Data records
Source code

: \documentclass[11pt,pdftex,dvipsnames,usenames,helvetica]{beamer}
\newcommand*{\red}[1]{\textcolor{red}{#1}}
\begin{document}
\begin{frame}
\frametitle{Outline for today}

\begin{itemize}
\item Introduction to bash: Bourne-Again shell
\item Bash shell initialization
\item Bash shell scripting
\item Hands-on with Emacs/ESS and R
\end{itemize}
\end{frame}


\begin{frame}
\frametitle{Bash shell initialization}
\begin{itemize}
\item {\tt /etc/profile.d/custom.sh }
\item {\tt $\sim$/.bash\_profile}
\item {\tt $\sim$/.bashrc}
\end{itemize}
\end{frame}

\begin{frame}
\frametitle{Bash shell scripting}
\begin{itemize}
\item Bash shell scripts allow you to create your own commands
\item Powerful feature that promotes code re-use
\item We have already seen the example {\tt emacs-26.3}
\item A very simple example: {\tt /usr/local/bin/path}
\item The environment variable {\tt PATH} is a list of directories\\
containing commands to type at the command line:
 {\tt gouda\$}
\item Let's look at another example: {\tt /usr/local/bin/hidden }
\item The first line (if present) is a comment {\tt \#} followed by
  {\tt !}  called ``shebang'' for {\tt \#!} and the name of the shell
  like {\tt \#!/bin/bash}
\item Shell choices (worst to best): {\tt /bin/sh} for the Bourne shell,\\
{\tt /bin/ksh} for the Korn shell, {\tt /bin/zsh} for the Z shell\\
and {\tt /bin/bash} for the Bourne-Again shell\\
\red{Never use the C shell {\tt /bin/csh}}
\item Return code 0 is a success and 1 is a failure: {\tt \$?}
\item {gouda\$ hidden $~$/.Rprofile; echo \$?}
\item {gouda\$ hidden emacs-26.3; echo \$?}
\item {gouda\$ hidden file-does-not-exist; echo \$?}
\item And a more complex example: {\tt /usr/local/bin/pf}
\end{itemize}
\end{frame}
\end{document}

(What the task requires)
Retype the data in full and match it exactly.

(Answer for this exercise)
Source code

: \documentclass[11pt,pdftex,dvipsnames,usenames,helvetica]{beamer}
\newcommand*{\red}[1]{\textcolor{red}{#1}}
\begin{document}
\begin{frame}
\frametitle{Outline for today}

\begin{itemize}
\item Introduction to bash: Bourne-Again shell
\item Bash shell initialization
\item Bash shell scripting
\item Hands-on with Emacs/ESS and R
\end{itemize}
\end{frame}


\begin{frame}
\frametitle{Bash shell initialization}
\begin{itemize}
\item {\tt /etc/profile.d/custom.sh }
\item {\tt $\sim$/.bash\_profile}
\item {\tt $\sim$/.bashrc}
\end{itemize}
\end{frame}

\begin{frame}
\frametitle{Bash shell scripting}
\begin{itemize}
\item Bash shell scripts allow you to create your own commands
\item Powerful feature that promotes code re-use
\item We have already seen the example {\tt emacs-26.3}
\item A very simple example: {\tt /usr/local/bin/path}
\item The environment variable {\tt PATH} is a list of directories\\
containing commands to type at the command line:
 {\tt gouda\$}
\item Let's look at another example: {\tt /usr/local/bin/hidden }
\item The first line (if present) is a comment {\tt \#} followed by
  {\tt !}  called ``shebang'' for {\tt \#!} and the name of the shell
  like {\tt \#!/bin/bash}
\item Shell choices (worst to best): {\tt /bin/sh} for the Bourne shell,\\
{\tt /bin/ksh} for the Korn shell, {\tt /bin/zsh} for the Z shell\\
and {\tt /bin/bash} for the Bourne-Again shell\\
\red{Never use the C shell {\tt /bin/csh}}
\item Return code 0 is a success and 1 is a failure: {\tt \$?}
\item {gouda\$ hidden $~$/.Rprofile; echo \$?}
\item {gouda\$ hidden emacs-26.3; echo \$?}
\item {gouda\$ hidden file-does-not-exist; echo \$?}
\item And a more complex example: {\tt /usr/local/bin/pf}
\end{itemize}
\end{frame}
\end{document}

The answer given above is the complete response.